Euronews Türkçe'nin aktardığına göre, bu kararlar, markaların işçi hakları ihlalleri ve etik dışı uygulamalarıyla ilgili soruşturmalar sonucunda alınmıştır.
Fransa merkezli lüks moda devi LVMH'ye bağlı Christian Dior'un İtalya'daki yan kuruluşunun, Çinli taşeron şirketlere iş vererek işçi haklarını ihlal ettiği iddiasıyla başlatılan soruşturma, mahkeme denetimine alınmasına yol açmıştır. Mahkeme kararlarına göre, işçilerin aşırı çalıştırıldığı ve bazılarının iş yerinde uyumaya zorlandığı belirtilmiştir. Makinelerin güvenlik cihazlarının kaldırılması gibi yasadışı yöntemlerle üretim maliyetlerinin düşürüldüğü de mahkeme belgelerinde yer almaktadır.
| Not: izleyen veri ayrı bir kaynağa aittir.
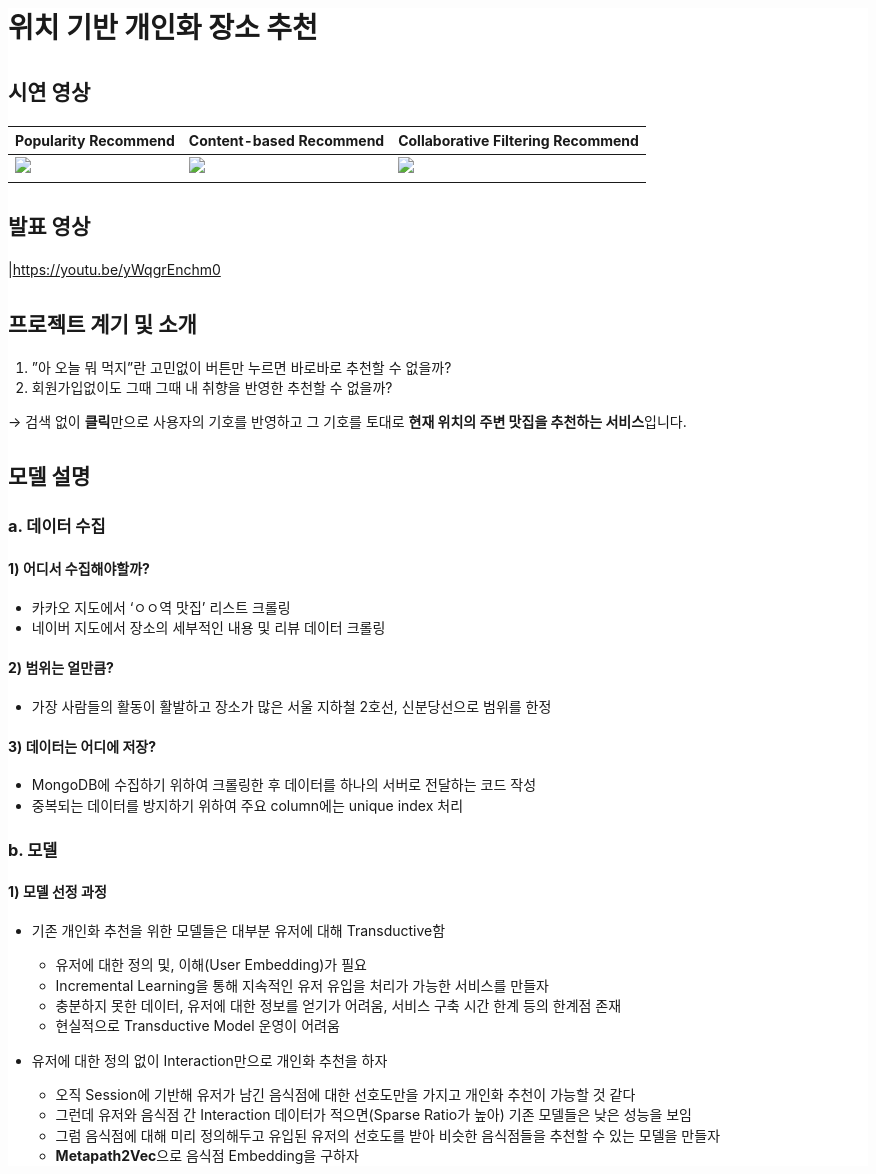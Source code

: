 # 위치 기반 개인화 장소 추천

## 시연 영상
<div align="center">

|Popularity Recommend|Content-based Recommend|Collaborative Filtering Recommend|
|------|---|---|
|<img src="https://user-images.githubusercontent.com/33798183/172856840-12d7b434-44bf-4579-8ae9-b3cb4d5eb8ea.gif">|<img src="https://user-images.githubusercontent.com/33798183/172857765-cbee7468-5cb2-4d74-9aea-56fd6cb76384.gif">|<img src="https://user-images.githubusercontent.com/33798183/172857805-af7ba33d-6783-4b4a-b066-142ff3726d5d.gif">|

  
</div>

## 발표 영상
|https://youtu.be/yWqgrEnchm0

## 프로젝트 계기 및 소개
1. ”아 오늘 뭐 먹지”란 고민없이 버튼만 누르면 바로바로 추천할 수 없을까?
2. 회원가입없이도 그때 그때 내 취향을 반영한 추천할 수 없을까?

&rarr; 검색 없이 **클릭**만으로 사용자의 기호를 반영하고 그 기호를 토대로 **현재 위치의 주변 맛집을 추천하는 서비스**입니다.

## 모델 설명
### a. 데이터 수집
#### 1) 어디서 수집해야할까?
- 카카오 지도에서 ‘ㅇㅇ역 맛집’ 리스트 크롤링
- 네이버 지도에서 장소의 세부적인 내용 및 리뷰 데이터 크롤링

#### 2) 범위는 얼만큼?
- 가장 사람들의 활동이 활발하고 장소가 많은 서울 지하철 2호선, 신분당선으로 범위를 한정

#### 3) 데이터는 어디에 저장?
- MongoDB에 수집하기 위하여 크롤링한 후 데이터를 하나의 서버로 전달하는 코드 작성
- 중복되는 데이터를 방지하기 위하여 주요 column에는 unique index 처리


### b. 모델
#### 1) 모델 선정 과정
* 기존 개인화 추천을 위한 모델들은 대부분 유저에 대해 Transductive함
  - 유저에 대한 정의 및, 이해(User Embedding)가 필요
  - Incremental Learning을 통해 지속적인 유저 유입을 처리가 가능한 서비스를 만들자
  - 충분하지 못한 데이터, 유저에 대한 정보를 얻기가 어려움, 서비스 구축 시간 한계 등의 한계점 존재
  - 현실적으로 Transductive Model 운영이 어려움

* 유저에 대한 정의 없이 Interaction만으로 개인화 추천을 하자
  - 오직 Session에 기반해 유저가 남긴 음식점에 대한 선호도만을 가지고 개인화 추천이 가능할 것 같다
  - 그런데 유저와 음식점 간 Interaction 데이터가 적으면(Sparse Ratio가 높아)  기존 모델들은 낮은 성능을 보임
  - 그럼 음식점에 대해 미리 정의해두고 유입된 유저의 선호도를 받아 비슷한 음식점들을 추천할 수 있는 모델을 만들자
  - **Metapath2Vec**으로 음식점 Embedding을 구하자
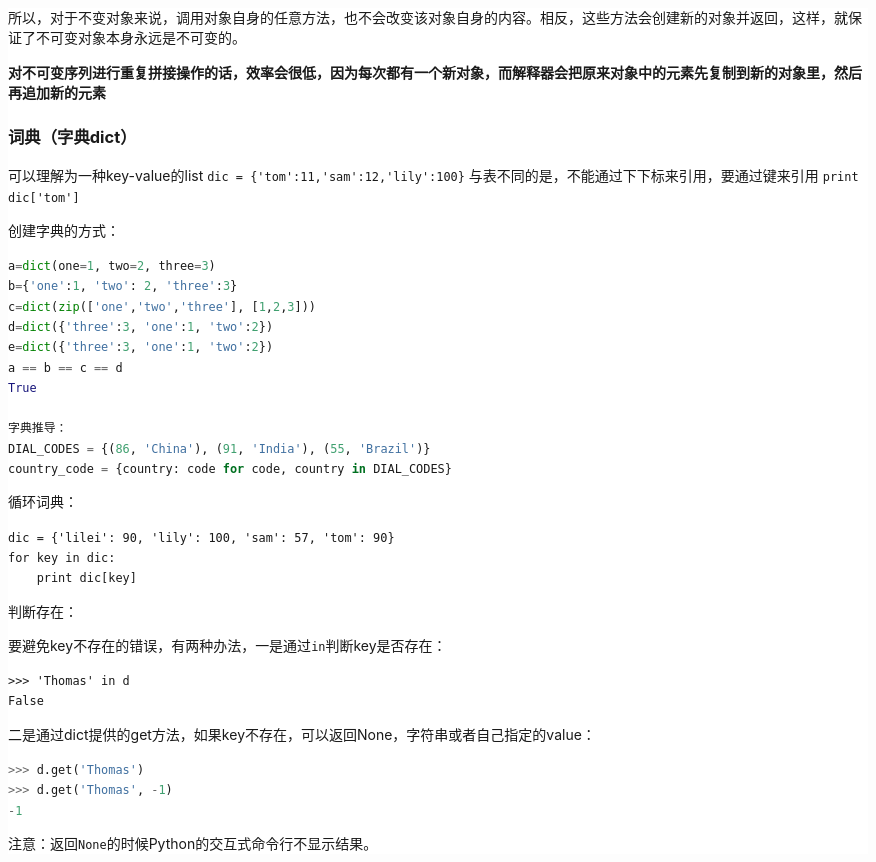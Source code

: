 所以，对于不变对象来说，调用对象自身的任意方法，也不会改变该对象自身的内容。相反，这些方法会创建新的对象并返回，这样，就保证了不可变对象本身永远是不可变的。

**对不可变序列进行重复拼接操作的话，效率会很低，因为每次都有一个新对象，而解释器会把原来对象中的元素先复制到新的对象里，然后再追加新的元素**



### 词典（字典dict）

可以理解为一种key-value的list
`dic = {'tom':11,'sam':12,'lily':100}`
与表不同的是，不能通过下下标来引用，要通过键来引用
`print dic['tom']`

创建字典的方式：

```python
a=dict(one=1, two=2, three=3)
b={'one':1, 'two': 2, 'three':3}
c=dict(zip(['one','two','three'], [1,2,3]))
d=dict({'three':3, 'one':1, 'two':2})
e=dict({'three':3, 'one':1, 'two':2})
a == b == c == d
True

字典推导：
DIAL_CODES = {(86, 'China'), (91, 'India'), (55, 'Brazil')}
country_code = {country: code for code, country in DIAL_CODES}
```



循环词典：

```
dic = {'lilei': 90, 'lily': 100, 'sam': 57, 'tom': 90}
for key in dic:
    print dic[key]

```

判断存在：

要避免key不存在的错误，有两种办法，一是通过`in`判断key是否存在：

```
>>> 'Thomas' in d
False

```

二是通过dict提供的get方法，如果key不存在，可以返回None，字符串或者自己指定的value：

```python
>>> d.get('Thomas')
>>> d.get('Thomas', -1)
-1
```

注意：返回`None`的时候Python的交互式命令行不显示结果。
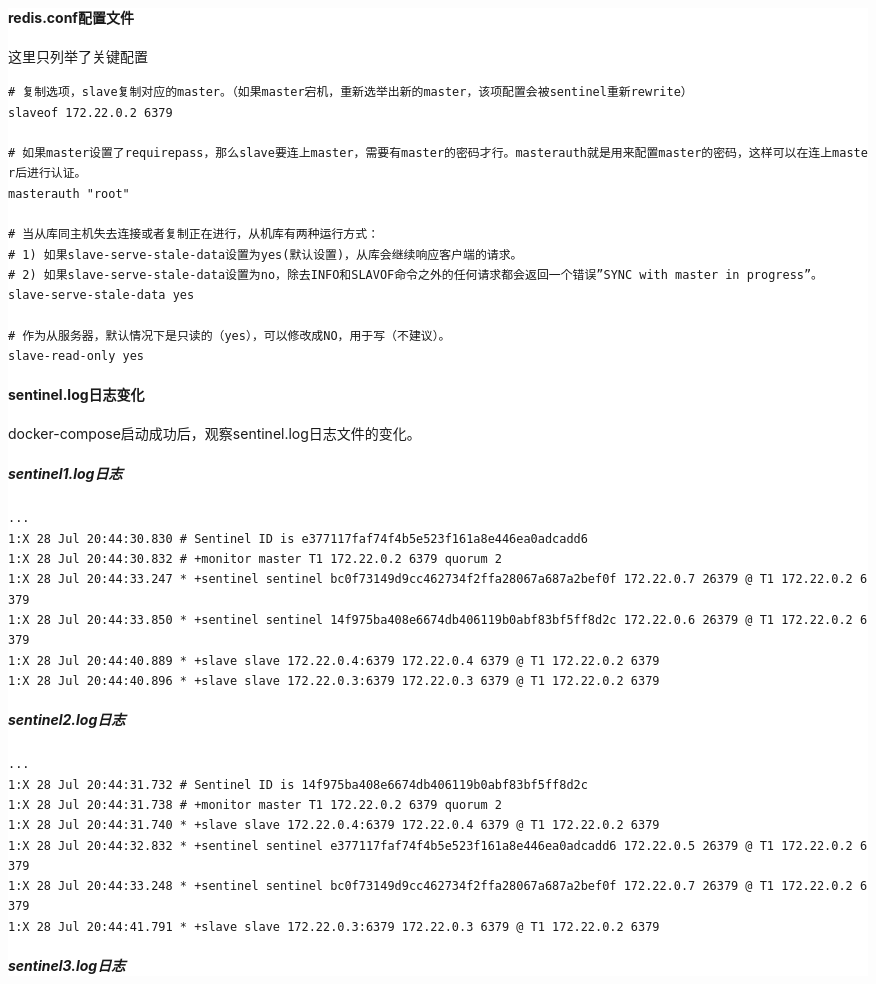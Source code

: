 #### redis.conf配置文件

这里只列举了关键配置

```
# 复制选项，slave复制对应的master。（如果master宕机，重新选举出新的master，该项配置会被sentinel重新rewrite）
slaveof 172.22.0.2 6379

# 如果master设置了requirepass，那么slave要连上master，需要有master的密码才行。masterauth就是用来配置master的密码，这样可以在连上master后进行认证。
masterauth "root"

# 当从库同主机失去连接或者复制正在进行，从机库有两种运行方式：
# 1) 如果slave-serve-stale-data设置为yes(默认设置)，从库会继续响应客户端的请求。
# 2) 如果slave-serve-stale-data设置为no，除去INFO和SLAVOF命令之外的任何请求都会返回一个错误”SYNC with master in progress”。
slave-serve-stale-data yes

# 作为从服务器，默认情况下是只读的（yes），可以修改成NO，用于写（不建议）。
slave-read-only yes
```

#### sentinel.log日志变化

docker-compose启动成功后，观察sentinel.log日志文件的变化。

##### sentinel1.log日志

```
...
1:X 28 Jul 20:44:30.830 # Sentinel ID is e377117faf74f4b5e523f161a8e446ea0adcadd6
1:X 28 Jul 20:44:30.832 # +monitor master T1 172.22.0.2 6379 quorum 2
1:X 28 Jul 20:44:33.247 * +sentinel sentinel bc0f73149d9cc462734f2ffa28067a687a2bef0f 172.22.0.7 26379 @ T1 172.22.0.2 6379
1:X 28 Jul 20:44:33.850 * +sentinel sentinel 14f975ba408e6674db406119b0abf83bf5ff8d2c 172.22.0.6 26379 @ T1 172.22.0.2 6379
1:X 28 Jul 20:44:40.889 * +slave slave 172.22.0.4:6379 172.22.0.4 6379 @ T1 172.22.0.2 6379
1:X 28 Jul 20:44:40.896 * +slave slave 172.22.0.3:6379 172.22.0.3 6379 @ T1 172.22.0.2 6379
```

##### sentinel2.log日志

```
...
1:X 28 Jul 20:44:31.732 # Sentinel ID is 14f975ba408e6674db406119b0abf83bf5ff8d2c
1:X 28 Jul 20:44:31.738 # +monitor master T1 172.22.0.2 6379 quorum 2
1:X 28 Jul 20:44:31.740 * +slave slave 172.22.0.4:6379 172.22.0.4 6379 @ T1 172.22.0.2 6379
1:X 28 Jul 20:44:32.832 * +sentinel sentinel e377117faf74f4b5e523f161a8e446ea0adcadd6 172.22.0.5 26379 @ T1 172.22.0.2 6379
1:X 28 Jul 20:44:33.248 * +sentinel sentinel bc0f73149d9cc462734f2ffa28067a687a2bef0f 172.22.0.7 26379 @ T1 172.22.0.2 6379
1:X 28 Jul 20:44:41.791 * +slave slave 172.22.0.3:6379 172.22.0.3 6379 @ T1 172.22.0.2 6379
```

##### sentinel3.log日志
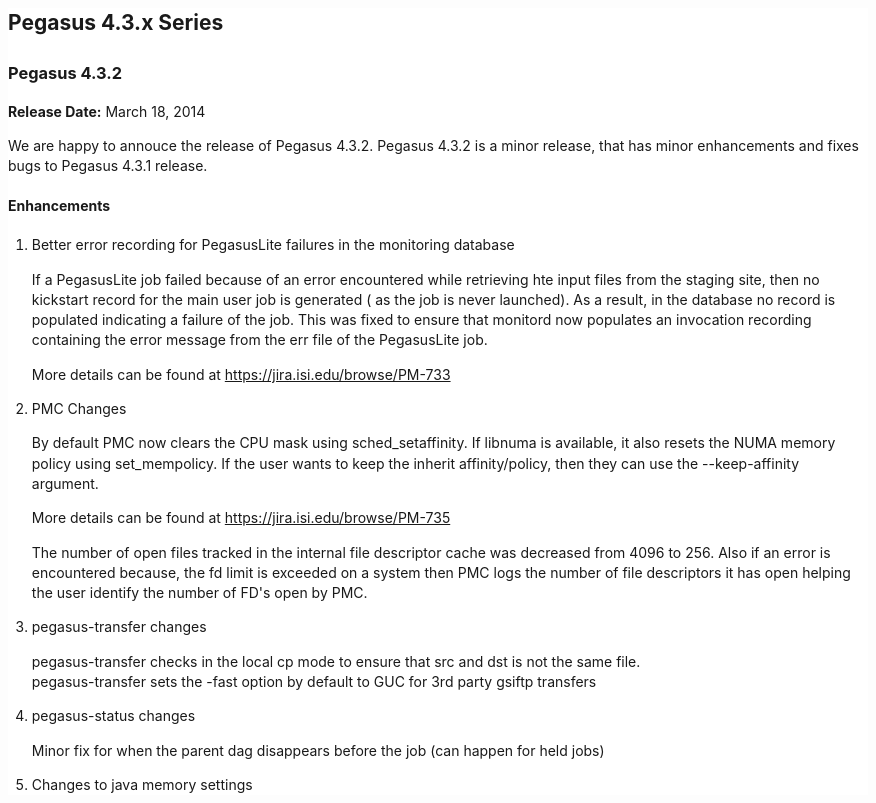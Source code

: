 ## Pegasus 4.3.x Series

### Pegasus 4.3.2

**Release Date:** March 18, 2014

We are happy to annouce the release of Pegasus 4.3.2. Pegasus 4.3.2 is
a minor release, that has minor enhancements and fixes bugs to Pegasus
4.3.1 release.  
 
#### Enhancements

1) Better error recording for PegasusLite failures in the monitoring
   database

   If a  PegasusLite job failed because of an error encountered while
   retrieving hte input files from the staging site, then no kickstart
   record for the main user job is generated ( as the job is never
   launched). As a result, in the database no record is populated
   indicating a failure of the job. This was fixed to ensure that
   monitord now populates an invocation recording containing the error
   message from the err file of the PegasusLite job.  

   More details can be found at
   https://jira.isi.edu/browse/PM-733
 
2) PMC Changes

   By default PMC now clears the CPU mask using sched_setaffinity. If
   libnuma is available, it also resets the NUMA memory policy using
   set_mempolicy. If the user wants to keep the inherit
   affinity/policy, then they can use the --keep-affinity argument.

   More details can be found at
   https://jira.isi.edu/browse/PM-735
 
   The number of open files tracked in the internal file descriptor
   cache was decreased from 4096 to 256. Also if an error is
   encountered because, the fd limit is exceeded on a system then PMC
   logs the number of file descriptors it has open helping the user
   identify the number of FD's open by PMC. 
 
3) pegasus-transfer changes 

   pegasus-transfer checks in the local cp mode to ensure that src and
   dst is not the same file.  
   pegasus-transfer sets the -fast option by default to GUC  for 3rd
   party gsiftp transfers 
 
4) pegasus-status changes 
 
   Minor fix for when the parent dag disappears before the job (can
   happen for held jobs)  

 
5) Changes to java memory settings
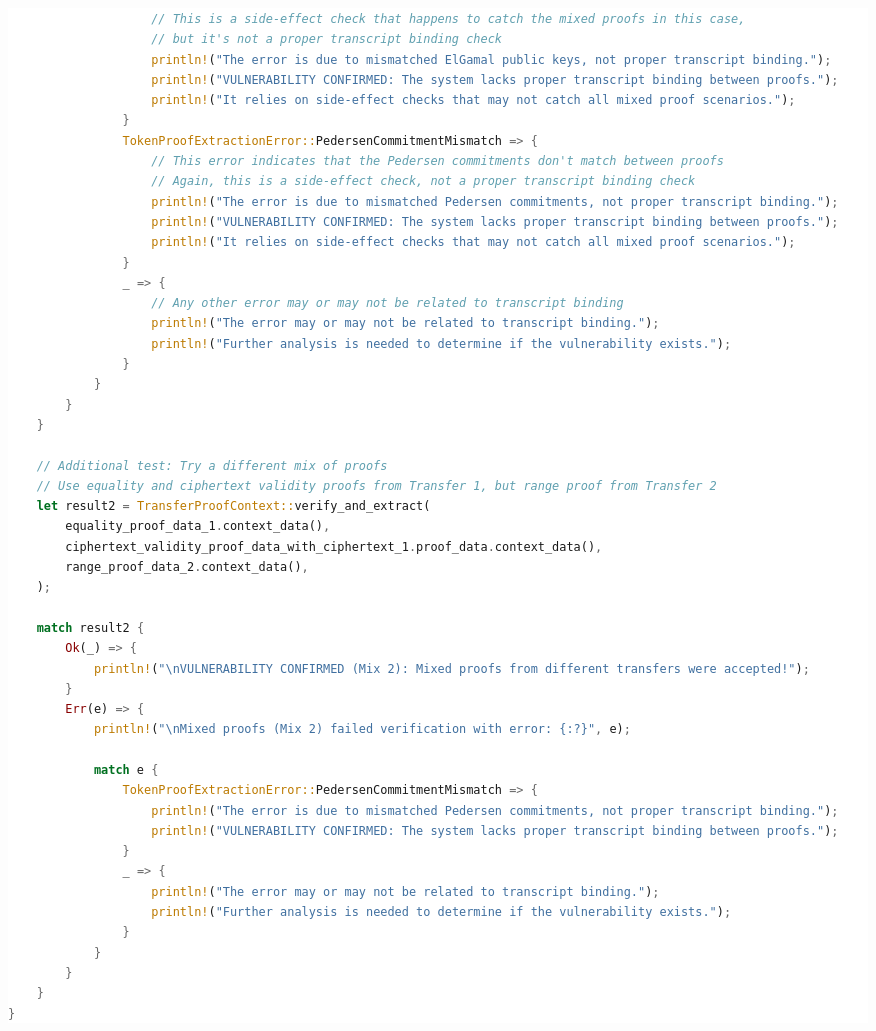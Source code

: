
 ```rust
                    // This is a side-effect check that happens to catch the mixed proofs in this case,
                    // but it's not a proper transcript binding check
                    println!("The error is due to mismatched ElGamal public keys, not proper transcript binding.");
                    println!("VULNERABILITY CONFIRMED: The system lacks proper transcript binding between proofs.");
                    println!("It relies on side-effect checks that may not catch all mixed proof scenarios.");
                }
                TokenProofExtractionError::PedersenCommitmentMismatch => {
                    // This error indicates that the Pedersen commitments don't match between proofs
                    // Again, this is a side-effect check, not a proper transcript binding check
                    println!("The error is due to mismatched Pedersen commitments, not proper transcript binding.");
                    println!("VULNERABILITY CONFIRMED: The system lacks proper transcript binding between proofs.");
                    println!("It relies on side-effect checks that may not catch all mixed proof scenarios.");
                }
                _ => {
                    // Any other error may or may not be related to transcript binding
                    println!("The error may or may not be related to transcript binding.");
                    println!("Further analysis is needed to determine if the vulnerability exists.");
                }
            }
        }
    }
    
    // Additional test: Try a different mix of proofs
    // Use equality and ciphertext validity proofs from Transfer 1, but range proof from Transfer 2
    let result2 = TransferProofContext::verify_and_extract(
        equality_proof_data_1.context_data(),
        ciphertext_validity_proof_data_with_ciphertext_1.proof_data.context_data(),
        range_proof_data_2.context_data(),
    );
    
    match result2 {
        Ok(_) => {
            println!("\nVULNERABILITY CONFIRMED (Mix 2): Mixed proofs from different transfers were accepted!");
        }
        Err(e) => {
            println!("\nMixed proofs (Mix 2) failed verification with error: {:?}", e);
            
            match e {
                TokenProofExtractionError::PedersenCommitmentMismatch => {
                    println!("The error is due to mismatched Pedersen commitments, not proper transcript binding.");
                    println!("VULNERABILITY CONFIRMED: The system lacks proper transcript binding between proofs.");
                }
                _ => {
                    println!("The error may or may not be related to transcript binding.");
                    println!("Further analysis is needed to determine if the vulnerability exists.");
                }
            }
        }
    }
}
```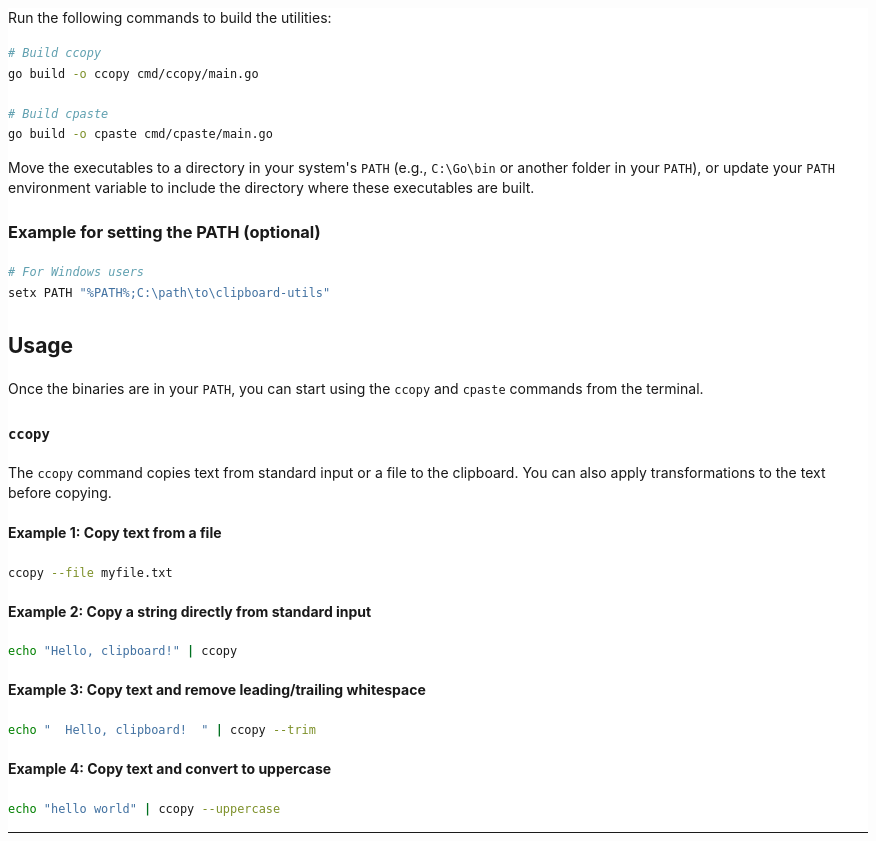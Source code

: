 Run the following commands to build the utilities:

```bash
# Build ccopy
go build -o ccopy cmd/ccopy/main.go

# Build cpaste
go build -o cpaste cmd/cpaste/main.go
```

Move the executables to a directory in your system's `PATH` (e.g., `C:\Go\bin` or another folder in your `PATH`), or update your `PATH` environment variable to include the directory where these executables are built.

### Example for setting the PATH (optional)

```bash
# For Windows users
setx PATH "%PATH%;C:\path\to\clipboard-utils"
```

## Usage

Once the binaries are in your `PATH`, you can start using the `ccopy` and `cpaste` commands from the terminal.

### `ccopy`

The `ccopy` command copies text from standard input or a file to the clipboard. You can also apply transformations to the text before copying.

#### Example 1: Copy text from a file

```bash
ccopy --file myfile.txt
```

#### Example 2: Copy a string directly from standard input

```bash
echo "Hello, clipboard!" | ccopy
```

#### Example 3: Copy text and remove leading/trailing whitespace

```bash
echo "  Hello, clipboard!  " | ccopy --trim
```

#### Example 4: Copy text and convert to uppercase

```bash
echo "hello world" | ccopy --uppercase
```

---
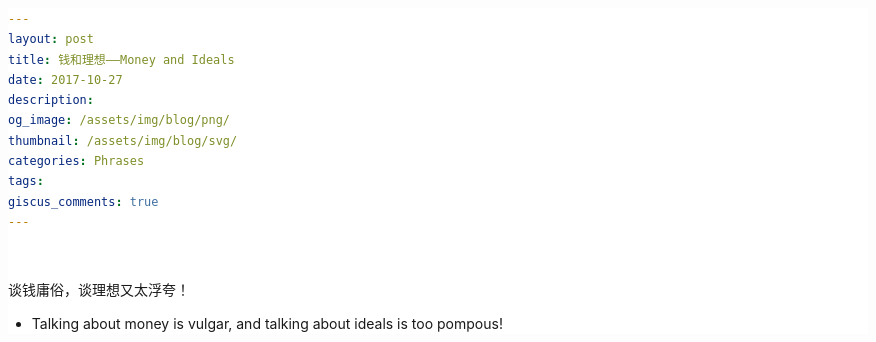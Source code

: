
 ```yaml
---
layout: post
title: 钱和理想——Money and Ideals
date: 2017-10-27
description:
og_image: /assets/img/blog/png/
thumbnail: /assets/img/blog/svg/
categories: Phrases
tags:
giscus_comments: true
---
```


<img src="/assets/img/blog/svg/" alt="" style="width:100%">

谈钱庸俗，谈理想又太浮夸！

- Talking about money is vulgar, and talking about ideals is too pompous!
Örneğin, Dior çantalarının düşük maliyetlerle üretilip, sonrasında yüksek fiyatlarla satışa sunulduğu belirtilmiştir. Bu durum, markaların kar marjlarını artırmak adına etik dışı üretim yöntemlerine başvurduğu izlenimini vermektedir.
Benzer şekilde, Giorgio Armani'ye ait bir şirketin de tedarik zincirinde suistimalleri denetlemediği gerekçesiyle yönetimine kayyım atanmıştır. Armani Grubu, suistimalleri en aza indirmeye çalıştıklarını ifade etmiş, ancak yeterli denetim yapılmadığı ortaya çıkmıştır.
Kayyım atamaları, markaların üretim süreçlerinin ve çalışma koşullarının denetlenmesi, işçi haklarının korunması ve etik standartların iyileştirilmesi amacını taşımaktadır. Bu adımlar, moda endüstrisindeki etik dışı uygulamalarla mücadele konusunda önemli birer adım olarak değerlendirilmektedir.